Amazon explains big AWS outage (http://www.geekwire.com)
Amazon explains big AWS outage, says employee error took servers offline, promises changes.
Amazon has released an explanation of the events that caused the big outage of its Simple Storage Service Tuesday, also known as S3, crippling significant portions of the web for several hours.
RELATED: AWS cloud storage back online after outage knocks out popular sites
Amazon said the S3 team was working on an issue that was slowing down its billing system. Here’s what happened, according to Amazon, at 9:37 a.m. Pacific, starting the outage: “an authorized S3 team member using an established playbook executed a command which was intended to remove a small number of servers for one of the S3 subsystems that is used by the S3 billing process. Unfortunately, one of the inputs to the command was entered incorrectly and a larger set of servers was removed than intended.”

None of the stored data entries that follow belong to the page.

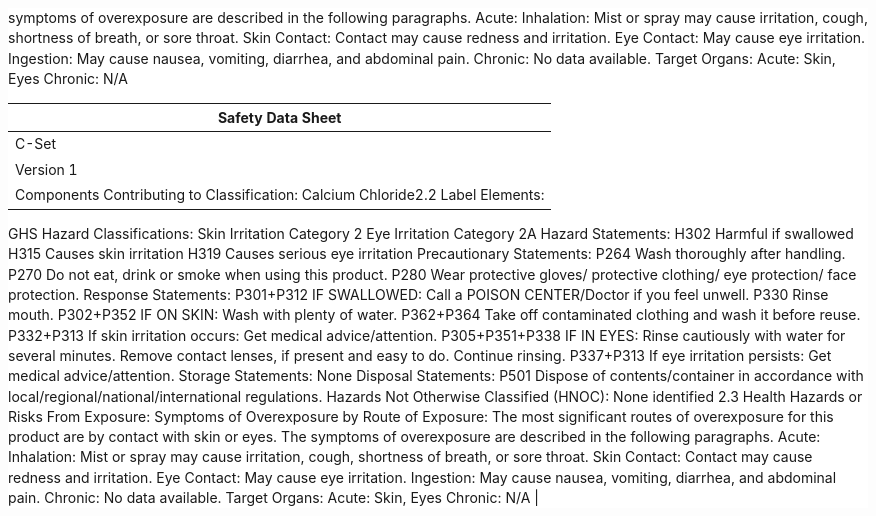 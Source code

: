 symptoms of overexposure are described in the following paragraphs.
Acute:
Inhalation: Mist or spray may cause irritation, cough, shortness of breath, or sore throat.
Skin Contact: Contact may cause redness and irritation.
Eye Contact: May cause eye irritation.
Ingestion: May cause nausea, vomiting, diarrhea, and abdominal pain.
Chronic: No data available.
Target Organs:
Acute: Skin, Eyes
Chronic: N/A

| Safety Data Sheet |
| --- |
| C-Set |
| Version 1 |
| Components Contributing to Classification: Calcium Chloride2.2 Label Elements:
GHS Hazard Classifications:
Skin Irritation Category 2
Eye Irritation Category 2A
Hazard Statements: H302 Harmful if swallowed
H315 Causes skin irritation
H319 Causes serious eye irritation
Precautionary Statements: P264 Wash thoroughly after handling.
P270 Do not eat, drink or smoke when using
this product.
P280 Wear protective gloves/ protective
clothing/ eye protection/ face protection.
Response Statements: P301+P312 IF SWALLOWED: Call a POISON
CENTER/Doctor if you feel unwell.
P330 Rinse mouth.
P302+P352 IF ON SKIN: Wash with plenty of
water.
P362+P364 Take off contaminated clothing and
wash it before reuse.
P332+P313 If skin irritation occurs: Get medical
advice/attention.
P305+P351+P338 IF IN EYES: Rinse
cautiously with water for several minutes.
Remove contact lenses, if present and easy to
do. Continue rinsing.
P337+P313 If eye irritation persists: Get
medical advice/attention.
Storage Statements: None
Disposal Statements: P501 Dispose of contents/container in
accordance with
local/regional/national/international regulations.
Hazards Not Otherwise Classified (HNOC): None identified
2.3 Health Hazards or Risks From Exposure:
Symptoms of Overexposure by Route of Exposure:
The most significant routes of overexposure for this product are by contact with skin or eyes. The
symptoms of overexposure are described in the following paragraphs.
Acute:
Inhalation: Mist or spray may cause irritation, cough, shortness of breath, or sore throat.
Skin Contact: Contact may cause redness and irritation.
Eye Contact: May cause eye irritation.
Ingestion: May cause nausea, vomiting, diarrhea, and abdominal pain.
Chronic: No data available.
Target Organs:
Acute: Skin, Eyes
Chronic: N/A |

Those servers affected other S3 “subsystems,” one of which was responsible for all metadata and location information in the Northern Virginia data centers. Amazon had to restart these systems and complete safety checks, a process that took several hours. In the interim, it became impossible to complete network requests with these servers. Other AWS services that relied on S3 for storage were also affected.
About three hours after the issues began, parts of S3 started to function again. By about 1:50 p.m. Pacific, all S3 systems were back to normal. Amazon said it has not had to fully reboot these S3 systems for several years, and the program has grown extensively since then, causing the restart to take longer than expected.

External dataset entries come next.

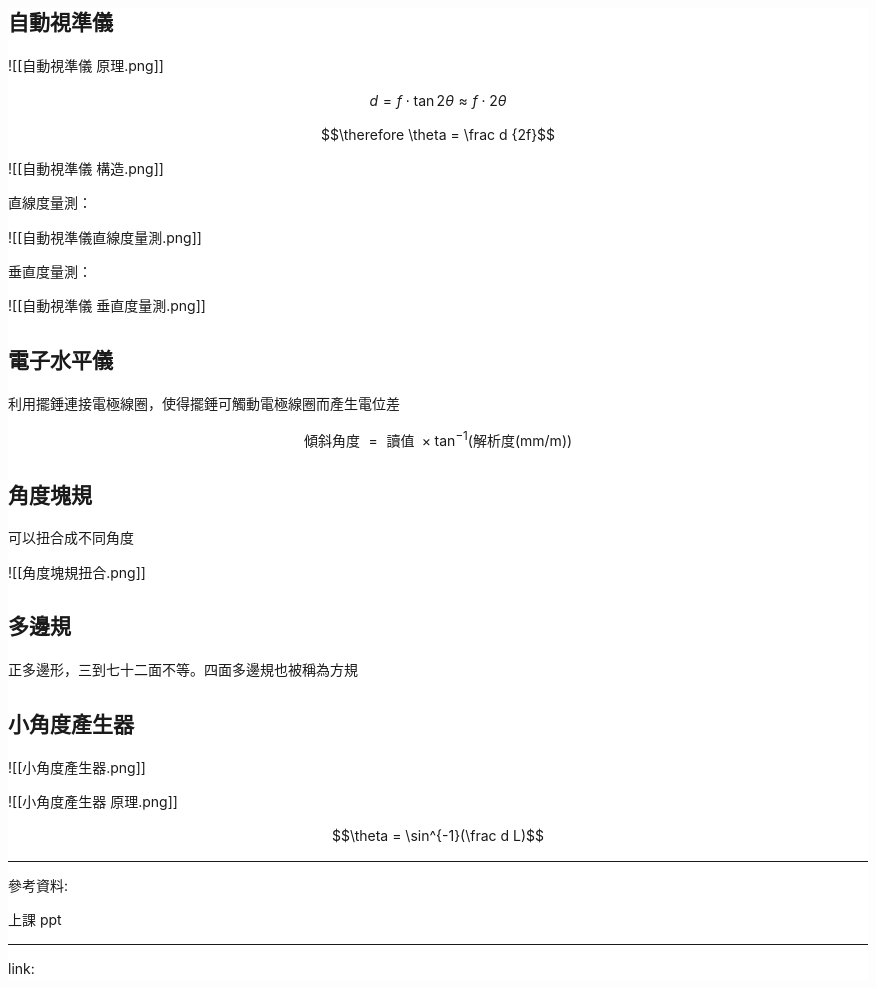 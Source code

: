 ## 自動視準儀

![[自動視準儀 原理.png]]

$$d = f \cdot \tan 2\theta \approx f \cdot 2 \theta$$

$$\therefore \theta = 
\frac d {2f}$$

![[自動視準儀 構造.png]]

直線度量測：

![[自動視準儀直線度量測.png]]

垂直度量測：

![[自動視準儀 垂直度量測.png]]

## 電子水平儀

利用擺錘連接電極線圈，使得擺錘可觸動電極線圈而產生電位差

$$\text{ 傾斜角度 } = \text{ 讀值 } \times \tan^{-1}(\text{解析度(mm/m)})$$

## 角度塊規

可以扭合成不同角度

![[角度塊規扭合.png]]

## 多邊規

正多邊形，三到七十二面不等。四面多邊規也被稱為方規

## 小角度產生器

![[小角度產生器.png]]

![[小角度產生器 原理.png]]

$$\theta = \sin^{-1}(\frac d L)$$

---

參考資料:

上課 ppt

---

link:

Amazon said it is making changes as a result of this event, promising to speed up recovery time of S3 systems. The company also created new safeguards to ensure that teams don’t take too much server capacity offline when working on maintenance issues like the S3 billing system slowdown.
Amazon is also making changes to its service health dashboard, which is designed to track AWS issues. The outage knocked out the service health dashboard for several hours, and AWS had to distribute updates via its Twitter account and by programming in text at the top of the page. In the message, Amazon said it made a change to spread that site over multiple AWS regions.
Continue reading at http://www.geekwire.com
My Two Cents:
We were working with the ESRI ArcGIS Web Services API when it went down. I was not aware that ESRI leveraged the Amazon S3 Cloud systems. If you are going to run API Services, make sure you have redundancy. I was surprised. The old saying “do not put all your eggs in one basket” is obviously alive and well with some Tech corporations.